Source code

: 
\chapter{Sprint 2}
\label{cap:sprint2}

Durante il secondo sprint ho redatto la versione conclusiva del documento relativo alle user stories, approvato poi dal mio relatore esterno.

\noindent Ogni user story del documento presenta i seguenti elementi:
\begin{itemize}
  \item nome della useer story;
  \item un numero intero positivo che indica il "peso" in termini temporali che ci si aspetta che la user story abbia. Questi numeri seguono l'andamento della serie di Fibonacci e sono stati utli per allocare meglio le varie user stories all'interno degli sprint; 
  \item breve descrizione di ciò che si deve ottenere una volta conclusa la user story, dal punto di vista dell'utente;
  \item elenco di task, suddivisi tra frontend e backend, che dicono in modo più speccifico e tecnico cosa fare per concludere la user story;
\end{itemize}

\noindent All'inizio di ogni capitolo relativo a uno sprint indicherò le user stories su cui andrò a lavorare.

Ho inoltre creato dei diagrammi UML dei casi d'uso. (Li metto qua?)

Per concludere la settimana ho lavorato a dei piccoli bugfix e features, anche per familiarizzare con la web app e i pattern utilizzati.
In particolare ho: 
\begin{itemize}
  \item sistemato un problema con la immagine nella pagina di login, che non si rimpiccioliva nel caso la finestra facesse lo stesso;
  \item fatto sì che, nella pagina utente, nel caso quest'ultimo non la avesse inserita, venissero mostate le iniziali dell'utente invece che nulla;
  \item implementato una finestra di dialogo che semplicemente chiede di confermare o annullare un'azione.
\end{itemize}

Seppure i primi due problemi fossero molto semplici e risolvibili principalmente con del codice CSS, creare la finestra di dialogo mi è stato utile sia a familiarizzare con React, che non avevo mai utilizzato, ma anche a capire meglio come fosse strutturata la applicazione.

......

◆ **Work to be completed**
Without changing a single word, reproduce the entries above.

◆ **Response to the exercise**
Source code

: 
\chapter{Sprint 2}
\label{cap:sprint2}

Durante il secondo sprint ho redatto la versione conclusiva del documento relativo alle user stories, approvato poi dal mio relatore esterno.

\noindent Ogni user story del documento presenta i seguenti elementi:
\begin{itemize}
  \item nome della useer story;
  \item un numero intero positivo che indica il "peso" in termini temporali che ci si aspetta che la user story abbia. Questi numeri seguono l'andamento della serie di Fibonacci e sono stati utli per allocare meglio le varie user stories all'interno degli sprint; 
  \item breve descrizione di ciò che si deve ottenere una volta conclusa la user story, dal punto di vista dell'utente;
  \item elenco di task, suddivisi tra frontend e backend, che dicono in modo più speccifico e tecnico cosa fare per concludere la user story;
\end{itemize}

\noindent All'inizio di ogni capitolo relativo a uno sprint indicherò le user stories su cui andrò a lavorare.

Ho inoltre creato dei diagrammi UML dei casi d'uso. (Li metto qua?)

Per concludere la settimana ho lavorato a dei piccoli bugfix e features, anche per familiarizzare con la web app e i pattern utilizzati.
In particolare ho: 
\begin{itemize}
  \item sistemato un problema con la immagine nella pagina di login, che non si rimpiccioliva nel caso la finestra facesse lo stesso;
  \item fatto sì che, nella pagina utente, nel caso quest'ultimo non la avesse inserita, venissero mostate le iniziali dell'utente invece che nulla;
  \item implementato una finestra di dialogo che semplicemente chiede di confermare o annullare un'azione.
\end{itemize}

Seppure i primi due problemi fossero molto semplici e risolvibili principalmente con del codice CSS, creare la finestra di dialogo mi è stato utile sia a familiarizzare con React, che non avevo mai utilizzato, ma anche a capire meglio come fosse strutturata la applicazione.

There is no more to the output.